FIG. 27 is a front view, partly in section, of an alternate electric motor clutch brake resistance mechanism 500. In this embodiment, resistance mechanism 500 is an electric motor and braking system comprising electric motor 502 and brake assembly 504. In known systems of this type, electric motor 502 imparts a force through brake assembly 504 to movable pushing handles 16, which can correspond to a known resistance by the power supplied to motor 502 or to brake assembly 504. Motor 502 is attached to the frame of the device and brake assembly 504 is attached to cam 512. When motor 502 is actuated, cam 512 is rotated, thus ultimately, via cabling and pulleys as disclosed previously, pulling on pushing arm 14 providing resistance to user U holding pushing handles 16. The use of a brake assembly 504 with known or adjustable resistance is known and can be used to provide a basis for determining the simulated resistance being pushed by user U.

Treadmill 10 utilizes a known microprocessor (not shown) or other suitable electronic controller to control and operate the various features of the invention. For example, the speed of belt 20, can be controlled by the microprocessor or other suitable electronic controller. The speed is adjustable from controls on pushing handles 16 or console 212 making it possible to vary the speed of belt 20 during the exercise regimen. Further, the inclination of belt 20 also can be controlled by the microprocessor or other suitable electronic controller. For example, the inclination of the base 12, and thus the treadmill 10 can be illustrated by a simple incline mechanism in which a lever leg 36 is rotated by an incline motor to raise and lower base 12. Actuation of the incline motor causes the rotation of lever leg 36 in the desired direction, thus raising or lowering base 21 and belt platform 34, thus causing the decline or incline, respectively, of belt platform 34. The degree of inclination chosen by user U is adjustable from controls on pushing handles 16 or console 212 making it possible to vary the inclination of belt 20 during the exercise regimen.

Additionally connected to the microprocessor or other suitable electronic controller are the various display and other elements of the pushing handles 16 and the console 212. For the sake of simplicity, the signals are transmitted to and from the microprocessor or other suitable electronic controller to the pushing handles 16 and console 212, and are operatively connected to switches, dials, etcetera on the pushing handles 16 and console 212 and the specific elements, such as belt motor, incline motor, and moment arm resistance mechanism 300. Again, the use of this type of microprocessor or other suitable electronic controller is well known in the treadmill art.

The invention also can comprise additional optional features. For example, the invention can comprise a safety mechanism to prevent user U from inadvertently speeding up the movement of belt 20, and from speeding up the movement of belt 20 to a speed faster than what is inputted. In other words, treadmill 10 can further comprise a means for preventing belt 20 from running out from under user U should either user U move too fast relative to belt 20 or belt 20 move too fast relative to user U. This also would help prevent the force of user's U foot plant from undesirably increasing the speed of belt 20. Clutches attached to belt 20 or electronic motor controllers can be used, among other known mechanisms. For another example, step offs optionally can be located on the sides and ends of the base 12 and can be a substantial width to allow for a wider platform for user U to step onto or step off of treadmill 10. Side rails and kill switches also can be used. Heart rate monitors can be used, and the microprocessor, or other suitable electronic controllers, can be configured to allow for heart rate monitoring and for the adjustment of belt 20 speed and incline and the level of weight resistance to maintain a desired heart rate.
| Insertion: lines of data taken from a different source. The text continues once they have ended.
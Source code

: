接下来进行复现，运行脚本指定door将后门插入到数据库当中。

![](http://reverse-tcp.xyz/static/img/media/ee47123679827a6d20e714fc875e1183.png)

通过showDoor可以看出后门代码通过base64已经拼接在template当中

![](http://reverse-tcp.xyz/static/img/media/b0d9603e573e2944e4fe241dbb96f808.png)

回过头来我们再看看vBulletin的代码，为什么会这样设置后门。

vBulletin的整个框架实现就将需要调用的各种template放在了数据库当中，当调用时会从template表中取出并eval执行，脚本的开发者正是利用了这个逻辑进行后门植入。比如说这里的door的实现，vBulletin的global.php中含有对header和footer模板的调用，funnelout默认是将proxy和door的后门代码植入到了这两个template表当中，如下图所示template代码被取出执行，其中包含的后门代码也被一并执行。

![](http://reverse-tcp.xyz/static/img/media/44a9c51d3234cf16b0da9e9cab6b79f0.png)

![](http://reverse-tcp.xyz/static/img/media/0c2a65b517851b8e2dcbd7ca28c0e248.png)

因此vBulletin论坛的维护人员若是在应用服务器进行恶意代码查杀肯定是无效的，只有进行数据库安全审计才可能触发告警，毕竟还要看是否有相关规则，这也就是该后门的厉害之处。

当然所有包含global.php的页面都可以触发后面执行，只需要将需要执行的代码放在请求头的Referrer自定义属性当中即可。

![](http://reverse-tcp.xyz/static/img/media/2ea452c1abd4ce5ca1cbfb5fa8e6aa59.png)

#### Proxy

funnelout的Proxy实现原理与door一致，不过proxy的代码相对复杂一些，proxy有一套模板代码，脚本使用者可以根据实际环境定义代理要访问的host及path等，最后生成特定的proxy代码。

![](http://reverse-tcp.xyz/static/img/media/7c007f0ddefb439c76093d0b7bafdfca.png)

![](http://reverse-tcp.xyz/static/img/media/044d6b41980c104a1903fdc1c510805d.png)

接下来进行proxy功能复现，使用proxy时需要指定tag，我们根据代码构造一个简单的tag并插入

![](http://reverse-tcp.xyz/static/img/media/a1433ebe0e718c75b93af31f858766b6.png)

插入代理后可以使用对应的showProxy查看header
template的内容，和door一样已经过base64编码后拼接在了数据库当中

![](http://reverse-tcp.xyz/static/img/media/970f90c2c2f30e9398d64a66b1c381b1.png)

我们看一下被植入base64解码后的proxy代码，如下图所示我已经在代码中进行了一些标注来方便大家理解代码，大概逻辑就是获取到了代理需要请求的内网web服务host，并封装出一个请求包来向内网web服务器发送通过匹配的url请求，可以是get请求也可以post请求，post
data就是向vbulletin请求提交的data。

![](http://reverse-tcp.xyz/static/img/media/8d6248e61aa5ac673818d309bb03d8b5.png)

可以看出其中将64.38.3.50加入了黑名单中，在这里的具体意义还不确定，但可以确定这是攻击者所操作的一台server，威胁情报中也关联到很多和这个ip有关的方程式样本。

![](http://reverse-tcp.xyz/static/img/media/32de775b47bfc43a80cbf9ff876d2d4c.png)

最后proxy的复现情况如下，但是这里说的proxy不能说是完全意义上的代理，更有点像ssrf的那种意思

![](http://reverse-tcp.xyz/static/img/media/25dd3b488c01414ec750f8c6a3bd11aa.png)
In stark contrast to known treadmills, the present invention accomplishes a different exercise regimen than an aerobic walking or running workout. The use of a resistance mechanism 300 for simulating the pushing of a load in combination with a walking or running motion provides a more complex exercise regimen. It has been found that the combination of walking or running in conjunction with the simulation of pushing a load provides a useful aerobic and/or anaerobic work out and can strengthen various muscles and muscle groups, specifically leg muscles and the gluteus maximus and also possibly arm, chest, shoulder and back muscles.

Other alternatives and embodiments can comprise one or more of the following features. The treadmill drive motor assembly and incline assembly can be positioned at either end, or in the middle, of the base. The belt platform can incline and decline in both directions, providing incline or decline resistance for both conventional treadmill operation and for reverse treadmill operation. Additionally, the invention can have more common features including the ability to incline and decline at various or continuous degree settings and a belt that moves at various or continuous speeds. Alternative resistance adjusting drives and motors can include electromagnets, mechanical levers, and the like.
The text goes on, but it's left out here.